== WORK INSTRUCTION ==
Filter these records by the string "github", copying each line that holds it.

Saved data entries
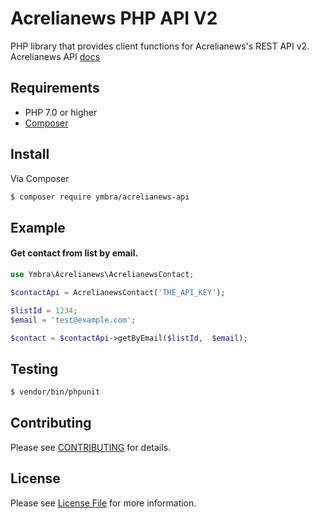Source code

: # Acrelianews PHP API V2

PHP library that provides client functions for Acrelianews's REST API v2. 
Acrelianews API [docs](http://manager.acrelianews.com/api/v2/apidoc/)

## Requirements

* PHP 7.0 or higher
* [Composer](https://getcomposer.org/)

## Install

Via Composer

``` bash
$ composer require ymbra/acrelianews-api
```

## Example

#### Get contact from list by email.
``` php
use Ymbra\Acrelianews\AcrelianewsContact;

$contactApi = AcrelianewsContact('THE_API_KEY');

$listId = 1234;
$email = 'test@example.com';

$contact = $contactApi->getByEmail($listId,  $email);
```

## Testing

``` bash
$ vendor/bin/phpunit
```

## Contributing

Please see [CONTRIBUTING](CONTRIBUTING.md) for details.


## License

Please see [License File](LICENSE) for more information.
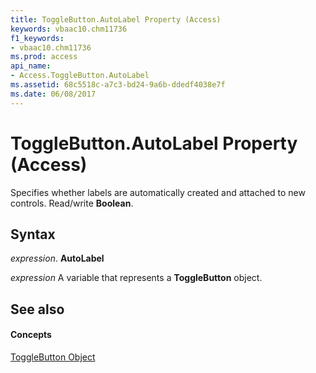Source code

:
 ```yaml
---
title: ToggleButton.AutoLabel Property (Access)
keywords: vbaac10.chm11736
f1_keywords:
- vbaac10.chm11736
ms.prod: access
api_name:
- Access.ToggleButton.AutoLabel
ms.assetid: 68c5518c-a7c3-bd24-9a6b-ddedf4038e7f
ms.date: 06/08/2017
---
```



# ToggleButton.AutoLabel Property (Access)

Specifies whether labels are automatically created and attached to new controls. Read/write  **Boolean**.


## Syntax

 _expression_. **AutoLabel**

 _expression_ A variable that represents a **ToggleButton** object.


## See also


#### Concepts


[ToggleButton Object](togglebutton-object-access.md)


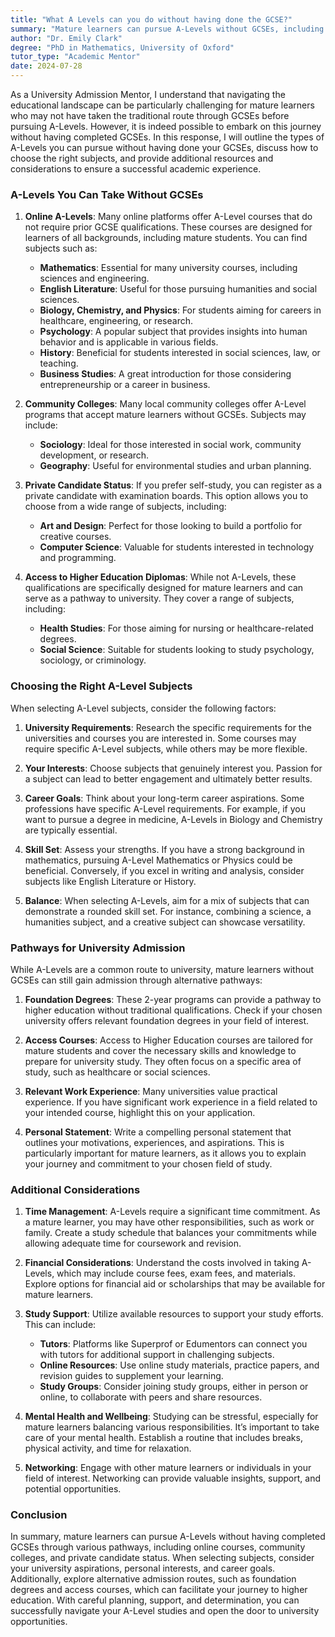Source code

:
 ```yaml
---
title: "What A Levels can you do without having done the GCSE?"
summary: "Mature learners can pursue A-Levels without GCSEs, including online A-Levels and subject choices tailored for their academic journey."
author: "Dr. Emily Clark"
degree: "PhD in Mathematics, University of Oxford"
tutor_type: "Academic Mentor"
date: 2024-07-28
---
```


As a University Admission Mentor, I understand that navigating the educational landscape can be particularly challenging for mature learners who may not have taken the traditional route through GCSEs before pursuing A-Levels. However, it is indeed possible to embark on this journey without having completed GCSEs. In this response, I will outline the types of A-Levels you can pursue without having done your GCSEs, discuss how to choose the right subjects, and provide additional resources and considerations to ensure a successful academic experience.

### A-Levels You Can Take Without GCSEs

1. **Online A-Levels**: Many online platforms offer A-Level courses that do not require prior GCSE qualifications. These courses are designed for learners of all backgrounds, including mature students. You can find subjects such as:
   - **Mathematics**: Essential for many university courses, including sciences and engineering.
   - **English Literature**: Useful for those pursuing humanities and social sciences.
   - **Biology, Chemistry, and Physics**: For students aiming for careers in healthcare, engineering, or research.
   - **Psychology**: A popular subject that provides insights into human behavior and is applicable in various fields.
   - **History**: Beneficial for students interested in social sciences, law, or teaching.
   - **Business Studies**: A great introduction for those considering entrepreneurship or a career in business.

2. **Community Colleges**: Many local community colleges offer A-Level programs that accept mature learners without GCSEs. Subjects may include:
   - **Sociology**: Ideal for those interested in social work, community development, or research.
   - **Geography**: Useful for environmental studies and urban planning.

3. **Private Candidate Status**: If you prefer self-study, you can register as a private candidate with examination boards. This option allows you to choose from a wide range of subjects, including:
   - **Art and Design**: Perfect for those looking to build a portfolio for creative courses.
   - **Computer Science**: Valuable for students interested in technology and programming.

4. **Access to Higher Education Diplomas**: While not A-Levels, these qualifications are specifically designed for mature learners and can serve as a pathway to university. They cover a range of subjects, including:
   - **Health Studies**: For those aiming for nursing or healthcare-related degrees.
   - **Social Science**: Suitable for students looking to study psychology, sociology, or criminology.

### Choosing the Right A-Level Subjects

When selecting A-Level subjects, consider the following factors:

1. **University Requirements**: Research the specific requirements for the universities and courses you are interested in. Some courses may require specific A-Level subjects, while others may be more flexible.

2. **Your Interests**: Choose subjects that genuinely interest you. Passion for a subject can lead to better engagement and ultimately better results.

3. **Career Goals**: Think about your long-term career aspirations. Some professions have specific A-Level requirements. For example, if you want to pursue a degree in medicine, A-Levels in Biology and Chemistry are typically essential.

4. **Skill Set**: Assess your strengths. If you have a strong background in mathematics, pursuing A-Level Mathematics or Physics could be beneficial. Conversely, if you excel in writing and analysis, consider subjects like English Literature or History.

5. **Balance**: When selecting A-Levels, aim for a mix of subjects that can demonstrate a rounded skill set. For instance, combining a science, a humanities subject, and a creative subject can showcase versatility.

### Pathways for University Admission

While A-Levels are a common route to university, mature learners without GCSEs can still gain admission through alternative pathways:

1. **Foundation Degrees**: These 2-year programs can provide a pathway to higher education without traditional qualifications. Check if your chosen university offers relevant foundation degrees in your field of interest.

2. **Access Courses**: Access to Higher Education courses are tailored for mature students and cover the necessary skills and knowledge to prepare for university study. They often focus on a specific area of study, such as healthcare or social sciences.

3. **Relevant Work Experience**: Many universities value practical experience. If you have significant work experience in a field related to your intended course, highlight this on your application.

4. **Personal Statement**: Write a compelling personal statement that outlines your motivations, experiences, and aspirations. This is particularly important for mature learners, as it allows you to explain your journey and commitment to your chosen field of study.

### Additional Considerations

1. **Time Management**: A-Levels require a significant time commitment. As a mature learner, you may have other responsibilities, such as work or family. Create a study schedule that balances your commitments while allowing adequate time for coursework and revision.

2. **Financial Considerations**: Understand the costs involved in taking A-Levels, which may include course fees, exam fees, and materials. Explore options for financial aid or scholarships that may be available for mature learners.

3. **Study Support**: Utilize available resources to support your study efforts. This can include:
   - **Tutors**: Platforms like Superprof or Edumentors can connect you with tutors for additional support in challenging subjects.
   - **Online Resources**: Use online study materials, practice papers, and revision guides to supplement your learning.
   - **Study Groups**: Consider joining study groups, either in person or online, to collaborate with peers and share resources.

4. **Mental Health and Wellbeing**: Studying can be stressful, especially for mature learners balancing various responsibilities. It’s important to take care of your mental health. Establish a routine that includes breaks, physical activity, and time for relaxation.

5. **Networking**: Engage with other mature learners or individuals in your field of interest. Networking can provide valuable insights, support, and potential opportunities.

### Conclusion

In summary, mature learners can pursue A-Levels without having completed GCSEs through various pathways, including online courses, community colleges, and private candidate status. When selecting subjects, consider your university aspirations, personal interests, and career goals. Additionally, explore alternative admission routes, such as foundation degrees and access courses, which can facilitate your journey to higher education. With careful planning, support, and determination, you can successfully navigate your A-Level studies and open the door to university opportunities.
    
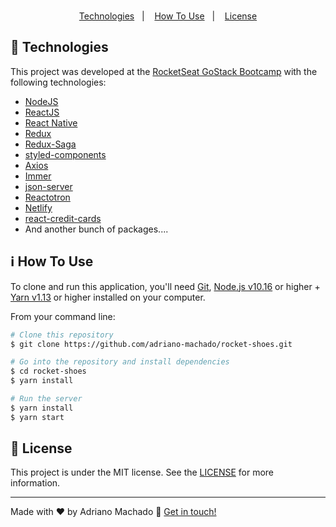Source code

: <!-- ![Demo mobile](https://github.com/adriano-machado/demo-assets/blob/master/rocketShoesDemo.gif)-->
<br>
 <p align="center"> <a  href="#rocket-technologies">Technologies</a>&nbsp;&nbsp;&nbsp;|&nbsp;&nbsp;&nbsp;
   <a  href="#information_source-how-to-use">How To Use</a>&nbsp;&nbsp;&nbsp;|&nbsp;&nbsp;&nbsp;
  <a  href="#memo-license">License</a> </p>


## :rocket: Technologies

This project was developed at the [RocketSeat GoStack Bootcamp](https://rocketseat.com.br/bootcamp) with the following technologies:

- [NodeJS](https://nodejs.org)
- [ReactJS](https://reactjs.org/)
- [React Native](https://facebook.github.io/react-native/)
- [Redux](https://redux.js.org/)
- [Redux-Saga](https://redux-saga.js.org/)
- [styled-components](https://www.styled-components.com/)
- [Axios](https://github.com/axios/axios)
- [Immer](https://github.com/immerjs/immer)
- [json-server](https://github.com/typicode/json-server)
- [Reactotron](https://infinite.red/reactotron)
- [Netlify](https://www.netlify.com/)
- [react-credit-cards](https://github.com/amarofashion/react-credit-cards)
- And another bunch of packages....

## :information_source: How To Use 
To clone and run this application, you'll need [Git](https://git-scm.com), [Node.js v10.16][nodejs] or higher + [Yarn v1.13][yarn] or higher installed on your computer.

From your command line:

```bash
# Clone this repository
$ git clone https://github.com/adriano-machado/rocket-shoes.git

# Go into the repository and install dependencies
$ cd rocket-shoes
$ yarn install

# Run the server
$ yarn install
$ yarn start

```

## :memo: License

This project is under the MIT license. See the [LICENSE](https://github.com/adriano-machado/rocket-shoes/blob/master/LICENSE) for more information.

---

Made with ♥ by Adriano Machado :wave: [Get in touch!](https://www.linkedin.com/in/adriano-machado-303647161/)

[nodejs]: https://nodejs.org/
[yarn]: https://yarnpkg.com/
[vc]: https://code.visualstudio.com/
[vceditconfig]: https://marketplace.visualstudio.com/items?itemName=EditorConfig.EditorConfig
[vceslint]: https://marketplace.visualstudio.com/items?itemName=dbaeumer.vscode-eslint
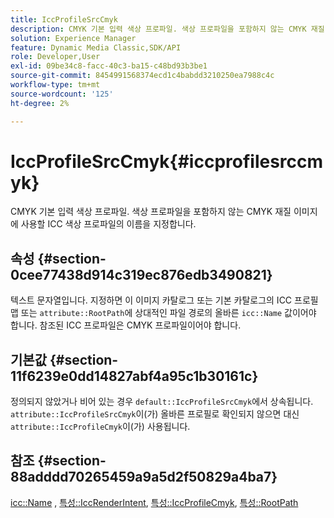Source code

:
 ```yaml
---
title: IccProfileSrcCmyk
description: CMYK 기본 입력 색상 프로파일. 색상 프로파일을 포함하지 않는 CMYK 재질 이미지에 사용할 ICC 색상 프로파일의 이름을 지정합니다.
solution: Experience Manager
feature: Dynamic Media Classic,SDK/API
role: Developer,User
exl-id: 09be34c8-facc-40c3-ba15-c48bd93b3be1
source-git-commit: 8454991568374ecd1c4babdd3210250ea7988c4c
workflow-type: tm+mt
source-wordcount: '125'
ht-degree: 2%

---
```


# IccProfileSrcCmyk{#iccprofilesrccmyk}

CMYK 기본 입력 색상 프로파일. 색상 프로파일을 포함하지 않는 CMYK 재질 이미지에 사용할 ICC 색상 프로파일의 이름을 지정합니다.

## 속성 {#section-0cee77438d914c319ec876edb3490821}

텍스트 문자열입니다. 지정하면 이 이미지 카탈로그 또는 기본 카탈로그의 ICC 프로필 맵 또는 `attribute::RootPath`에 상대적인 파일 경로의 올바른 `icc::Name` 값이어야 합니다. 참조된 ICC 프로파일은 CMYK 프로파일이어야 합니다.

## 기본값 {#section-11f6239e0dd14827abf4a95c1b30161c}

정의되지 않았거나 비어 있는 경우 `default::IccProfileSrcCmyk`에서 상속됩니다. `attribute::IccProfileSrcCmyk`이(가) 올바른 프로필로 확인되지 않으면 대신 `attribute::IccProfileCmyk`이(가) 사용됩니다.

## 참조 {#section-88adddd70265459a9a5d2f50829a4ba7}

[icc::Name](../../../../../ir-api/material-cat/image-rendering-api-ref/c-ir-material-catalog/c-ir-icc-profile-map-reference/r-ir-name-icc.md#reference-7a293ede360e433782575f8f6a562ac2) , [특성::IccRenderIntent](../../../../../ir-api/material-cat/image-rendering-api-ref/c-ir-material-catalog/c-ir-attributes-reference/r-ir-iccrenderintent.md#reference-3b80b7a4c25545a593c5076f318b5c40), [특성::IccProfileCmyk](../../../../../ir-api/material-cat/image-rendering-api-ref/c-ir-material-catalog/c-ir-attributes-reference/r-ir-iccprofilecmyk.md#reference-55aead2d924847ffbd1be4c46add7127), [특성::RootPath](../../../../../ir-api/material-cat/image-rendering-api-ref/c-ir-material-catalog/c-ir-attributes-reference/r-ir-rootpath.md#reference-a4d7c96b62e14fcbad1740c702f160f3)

== ANSWER SECTION ==
: <!-- ![Demo mobile](https://github.com/adriano-machado/demo-assets/blob/master/rocketShoesDemo.gif)-->
- [React Native](https://facebook.github.io/react-native/)
- [Axios](https://github.com/axios/axios)
- [Immer](https://github.com/immerjs/immer)
- [json-server](https://github.com/typicode/json-server)
- [react-credit-cards](https://github.com/amarofashion/react-credit-cards)
$ git clone https://github.com/adriano-machado/rocket-shoes.git
This project is under the MIT license. See the [LICENSE](https://github.com/adriano-machado/rocket-shoes/blob/master/LICENSE) for more information.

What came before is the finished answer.